*** Begin section ***

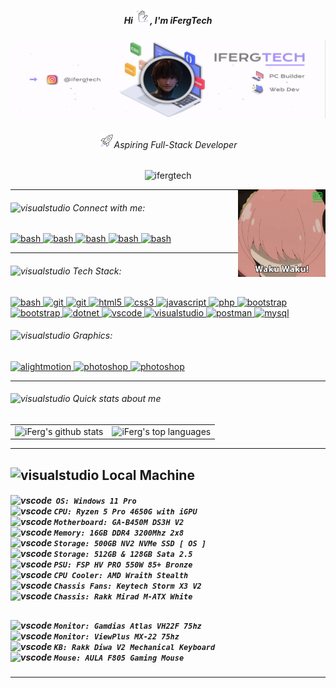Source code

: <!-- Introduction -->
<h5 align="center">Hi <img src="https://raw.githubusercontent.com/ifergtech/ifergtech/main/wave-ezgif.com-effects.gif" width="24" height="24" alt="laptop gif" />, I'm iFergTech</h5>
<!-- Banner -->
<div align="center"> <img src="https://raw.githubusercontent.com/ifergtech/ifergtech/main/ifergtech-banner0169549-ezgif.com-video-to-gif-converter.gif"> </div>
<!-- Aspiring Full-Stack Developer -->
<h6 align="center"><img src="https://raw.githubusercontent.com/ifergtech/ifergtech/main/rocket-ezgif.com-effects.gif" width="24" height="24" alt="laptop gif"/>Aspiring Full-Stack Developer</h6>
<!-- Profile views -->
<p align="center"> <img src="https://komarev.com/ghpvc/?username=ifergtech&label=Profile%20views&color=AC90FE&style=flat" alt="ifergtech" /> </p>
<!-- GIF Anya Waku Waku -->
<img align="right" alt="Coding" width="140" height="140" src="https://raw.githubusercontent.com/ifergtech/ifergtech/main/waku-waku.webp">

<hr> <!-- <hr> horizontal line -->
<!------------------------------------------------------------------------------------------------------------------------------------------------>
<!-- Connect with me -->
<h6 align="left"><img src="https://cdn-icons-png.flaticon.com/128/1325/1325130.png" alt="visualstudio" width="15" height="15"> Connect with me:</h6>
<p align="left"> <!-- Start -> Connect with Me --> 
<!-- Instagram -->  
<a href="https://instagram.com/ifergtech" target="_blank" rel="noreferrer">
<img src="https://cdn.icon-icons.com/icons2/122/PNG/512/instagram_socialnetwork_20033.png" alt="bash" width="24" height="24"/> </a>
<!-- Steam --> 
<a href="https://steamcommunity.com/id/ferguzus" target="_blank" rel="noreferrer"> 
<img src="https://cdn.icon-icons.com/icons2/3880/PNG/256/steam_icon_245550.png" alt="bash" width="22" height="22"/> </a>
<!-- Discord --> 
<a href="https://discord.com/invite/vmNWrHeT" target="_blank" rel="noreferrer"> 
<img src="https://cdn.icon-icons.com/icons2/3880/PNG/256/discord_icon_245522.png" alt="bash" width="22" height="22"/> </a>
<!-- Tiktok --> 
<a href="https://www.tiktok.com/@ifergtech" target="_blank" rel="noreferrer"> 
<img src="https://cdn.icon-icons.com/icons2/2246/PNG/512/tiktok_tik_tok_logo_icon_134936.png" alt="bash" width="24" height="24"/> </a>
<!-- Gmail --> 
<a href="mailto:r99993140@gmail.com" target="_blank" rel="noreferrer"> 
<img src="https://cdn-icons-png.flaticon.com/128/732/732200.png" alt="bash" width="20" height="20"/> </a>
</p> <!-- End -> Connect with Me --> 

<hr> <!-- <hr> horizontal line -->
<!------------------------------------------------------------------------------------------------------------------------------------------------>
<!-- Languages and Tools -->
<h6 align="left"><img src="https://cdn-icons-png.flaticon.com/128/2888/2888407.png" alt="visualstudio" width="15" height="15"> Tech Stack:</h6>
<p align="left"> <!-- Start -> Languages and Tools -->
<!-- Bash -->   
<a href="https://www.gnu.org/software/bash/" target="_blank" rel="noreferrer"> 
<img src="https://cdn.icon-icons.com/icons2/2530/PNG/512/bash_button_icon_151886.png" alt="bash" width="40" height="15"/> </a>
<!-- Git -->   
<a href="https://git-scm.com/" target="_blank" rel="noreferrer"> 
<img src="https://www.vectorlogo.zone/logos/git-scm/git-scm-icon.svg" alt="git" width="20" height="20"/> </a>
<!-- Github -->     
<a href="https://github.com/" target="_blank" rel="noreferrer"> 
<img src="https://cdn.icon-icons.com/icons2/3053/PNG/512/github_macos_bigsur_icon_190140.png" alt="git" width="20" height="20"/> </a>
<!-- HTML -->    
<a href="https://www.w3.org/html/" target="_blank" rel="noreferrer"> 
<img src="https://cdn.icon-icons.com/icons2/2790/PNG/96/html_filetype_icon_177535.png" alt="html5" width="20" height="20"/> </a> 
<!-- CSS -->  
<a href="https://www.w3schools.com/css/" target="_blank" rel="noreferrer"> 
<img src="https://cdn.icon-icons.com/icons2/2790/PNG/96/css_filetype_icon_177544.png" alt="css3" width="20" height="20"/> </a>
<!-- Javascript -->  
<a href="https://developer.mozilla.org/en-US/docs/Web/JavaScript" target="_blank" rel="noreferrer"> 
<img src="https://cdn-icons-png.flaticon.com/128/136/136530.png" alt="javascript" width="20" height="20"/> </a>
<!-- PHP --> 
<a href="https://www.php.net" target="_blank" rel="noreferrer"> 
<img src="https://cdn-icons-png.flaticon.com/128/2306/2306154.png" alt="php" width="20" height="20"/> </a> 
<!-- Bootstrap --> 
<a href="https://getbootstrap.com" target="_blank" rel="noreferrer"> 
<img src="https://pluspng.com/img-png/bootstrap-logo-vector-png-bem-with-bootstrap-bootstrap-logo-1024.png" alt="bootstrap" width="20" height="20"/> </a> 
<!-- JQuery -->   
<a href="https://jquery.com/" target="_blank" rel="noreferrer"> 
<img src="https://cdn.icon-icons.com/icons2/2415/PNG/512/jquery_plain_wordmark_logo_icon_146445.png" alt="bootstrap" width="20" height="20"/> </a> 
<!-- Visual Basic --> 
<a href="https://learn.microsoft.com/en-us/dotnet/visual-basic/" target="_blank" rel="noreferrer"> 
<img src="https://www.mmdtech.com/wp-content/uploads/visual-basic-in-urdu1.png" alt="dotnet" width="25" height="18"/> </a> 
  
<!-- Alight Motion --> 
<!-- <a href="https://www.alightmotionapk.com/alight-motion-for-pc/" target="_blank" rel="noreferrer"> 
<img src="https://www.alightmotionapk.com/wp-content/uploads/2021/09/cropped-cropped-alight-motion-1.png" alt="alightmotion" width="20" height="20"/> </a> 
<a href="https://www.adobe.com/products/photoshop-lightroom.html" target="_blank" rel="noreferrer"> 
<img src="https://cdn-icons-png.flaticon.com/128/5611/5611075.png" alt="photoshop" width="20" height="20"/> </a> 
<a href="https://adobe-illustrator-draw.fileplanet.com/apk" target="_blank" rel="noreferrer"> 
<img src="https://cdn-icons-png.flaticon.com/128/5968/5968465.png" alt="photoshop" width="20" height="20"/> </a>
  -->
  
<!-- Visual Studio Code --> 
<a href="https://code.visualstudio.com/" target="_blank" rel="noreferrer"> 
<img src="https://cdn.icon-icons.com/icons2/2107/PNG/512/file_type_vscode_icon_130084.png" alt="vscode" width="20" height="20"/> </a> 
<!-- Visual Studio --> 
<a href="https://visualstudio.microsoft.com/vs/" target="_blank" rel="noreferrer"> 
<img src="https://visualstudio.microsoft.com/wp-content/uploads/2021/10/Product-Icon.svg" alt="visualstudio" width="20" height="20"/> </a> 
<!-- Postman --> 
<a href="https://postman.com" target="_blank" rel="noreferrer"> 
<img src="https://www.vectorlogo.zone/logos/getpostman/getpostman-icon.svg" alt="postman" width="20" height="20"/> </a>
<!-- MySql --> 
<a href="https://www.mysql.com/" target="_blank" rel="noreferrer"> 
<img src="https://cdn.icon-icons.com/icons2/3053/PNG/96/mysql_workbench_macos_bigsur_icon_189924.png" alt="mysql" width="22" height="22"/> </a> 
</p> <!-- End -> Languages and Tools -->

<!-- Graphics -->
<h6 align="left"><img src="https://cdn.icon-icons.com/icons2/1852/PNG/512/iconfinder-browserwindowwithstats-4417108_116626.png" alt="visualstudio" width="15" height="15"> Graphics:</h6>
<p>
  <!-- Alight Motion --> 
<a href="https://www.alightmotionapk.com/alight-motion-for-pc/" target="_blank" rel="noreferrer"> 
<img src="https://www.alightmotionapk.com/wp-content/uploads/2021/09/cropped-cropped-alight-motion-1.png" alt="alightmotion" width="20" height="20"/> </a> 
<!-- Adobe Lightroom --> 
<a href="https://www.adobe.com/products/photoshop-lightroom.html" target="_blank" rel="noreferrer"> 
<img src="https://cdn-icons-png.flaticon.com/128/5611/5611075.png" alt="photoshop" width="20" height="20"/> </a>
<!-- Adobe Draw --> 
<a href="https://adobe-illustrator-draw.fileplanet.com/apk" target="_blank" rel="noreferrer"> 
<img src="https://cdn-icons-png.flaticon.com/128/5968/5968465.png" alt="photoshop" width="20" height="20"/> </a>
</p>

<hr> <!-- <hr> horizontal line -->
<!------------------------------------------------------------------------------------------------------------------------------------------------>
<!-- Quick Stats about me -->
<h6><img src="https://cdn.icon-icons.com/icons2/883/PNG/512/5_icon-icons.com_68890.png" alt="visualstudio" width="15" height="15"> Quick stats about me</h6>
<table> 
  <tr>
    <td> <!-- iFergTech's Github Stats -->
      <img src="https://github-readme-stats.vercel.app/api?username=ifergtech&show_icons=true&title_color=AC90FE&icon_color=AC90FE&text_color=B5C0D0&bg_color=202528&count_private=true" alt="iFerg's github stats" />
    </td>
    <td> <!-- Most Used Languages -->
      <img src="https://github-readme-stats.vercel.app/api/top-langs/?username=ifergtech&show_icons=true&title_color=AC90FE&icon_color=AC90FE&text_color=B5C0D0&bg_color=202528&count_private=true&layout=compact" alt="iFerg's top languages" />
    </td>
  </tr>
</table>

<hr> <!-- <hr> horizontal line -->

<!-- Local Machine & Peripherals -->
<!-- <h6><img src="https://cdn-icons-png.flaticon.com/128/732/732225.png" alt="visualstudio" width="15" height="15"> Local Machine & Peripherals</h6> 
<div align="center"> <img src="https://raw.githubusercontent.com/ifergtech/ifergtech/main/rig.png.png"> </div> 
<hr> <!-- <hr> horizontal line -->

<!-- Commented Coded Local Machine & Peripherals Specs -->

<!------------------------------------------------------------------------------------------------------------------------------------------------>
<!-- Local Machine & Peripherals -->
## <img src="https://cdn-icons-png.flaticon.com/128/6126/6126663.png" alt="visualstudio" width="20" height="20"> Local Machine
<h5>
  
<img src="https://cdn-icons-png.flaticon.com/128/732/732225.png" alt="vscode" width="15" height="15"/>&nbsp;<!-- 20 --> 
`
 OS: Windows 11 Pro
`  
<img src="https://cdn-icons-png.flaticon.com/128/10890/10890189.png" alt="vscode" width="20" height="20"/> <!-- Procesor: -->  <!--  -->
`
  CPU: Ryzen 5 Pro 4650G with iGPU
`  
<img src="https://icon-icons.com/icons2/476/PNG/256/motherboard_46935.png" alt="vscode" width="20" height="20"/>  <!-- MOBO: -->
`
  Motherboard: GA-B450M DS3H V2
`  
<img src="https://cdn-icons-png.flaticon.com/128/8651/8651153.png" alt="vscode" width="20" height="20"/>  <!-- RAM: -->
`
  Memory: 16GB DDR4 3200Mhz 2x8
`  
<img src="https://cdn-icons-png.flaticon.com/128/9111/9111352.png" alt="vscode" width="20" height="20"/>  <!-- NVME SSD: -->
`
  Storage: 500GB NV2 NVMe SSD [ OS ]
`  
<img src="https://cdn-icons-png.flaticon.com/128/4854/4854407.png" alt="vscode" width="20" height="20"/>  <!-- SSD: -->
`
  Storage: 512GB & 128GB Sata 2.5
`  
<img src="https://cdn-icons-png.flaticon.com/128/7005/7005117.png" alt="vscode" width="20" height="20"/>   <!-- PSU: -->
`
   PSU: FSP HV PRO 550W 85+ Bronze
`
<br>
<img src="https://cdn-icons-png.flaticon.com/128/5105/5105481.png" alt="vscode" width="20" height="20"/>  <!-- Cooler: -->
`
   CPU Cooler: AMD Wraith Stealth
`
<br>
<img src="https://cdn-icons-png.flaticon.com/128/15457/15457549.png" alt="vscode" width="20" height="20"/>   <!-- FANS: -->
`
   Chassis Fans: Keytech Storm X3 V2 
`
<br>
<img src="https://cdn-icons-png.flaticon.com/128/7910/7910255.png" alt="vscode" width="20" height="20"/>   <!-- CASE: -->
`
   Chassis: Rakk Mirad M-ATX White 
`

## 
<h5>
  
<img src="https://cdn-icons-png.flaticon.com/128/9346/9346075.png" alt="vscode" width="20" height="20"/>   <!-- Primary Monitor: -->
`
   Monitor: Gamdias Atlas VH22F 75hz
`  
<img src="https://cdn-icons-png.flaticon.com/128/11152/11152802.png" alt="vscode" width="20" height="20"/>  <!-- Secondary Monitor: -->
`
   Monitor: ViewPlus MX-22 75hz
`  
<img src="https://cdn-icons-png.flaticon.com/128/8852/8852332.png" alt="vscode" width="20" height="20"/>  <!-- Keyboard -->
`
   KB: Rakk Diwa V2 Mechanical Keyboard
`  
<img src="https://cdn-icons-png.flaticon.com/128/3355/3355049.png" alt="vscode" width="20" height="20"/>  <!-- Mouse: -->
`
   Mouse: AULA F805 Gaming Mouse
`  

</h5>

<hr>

*** End section ***

* Your objective *
Return the final stretch of the listing exactly, starting with the line that contains "Secondary Monitor: -->" and ending with the last line.

* Finished exercise *
<img src="https://cdn-icons-png.flaticon.com/128/11152/11152802.png" alt="vscode" width="20" height="20"/>  <!-- Secondary Monitor: -->
`
   Monitor: ViewPlus MX-22 75hz
`  
<img src="https://cdn-icons-png.flaticon.com/128/8852/8852332.png" alt="vscode" width="20" height="20"/>  <!-- Keyboard -->
`
   KB: Rakk Diwa V2 Mechanical Keyboard
`  
<img src="https://cdn-icons-png.flaticon.com/128/3355/3355049.png" alt="vscode" width="20" height="20"/>  <!-- Mouse: -->
`
   Mouse: AULA F805 Gaming Mouse
`  

</h5>

<hr>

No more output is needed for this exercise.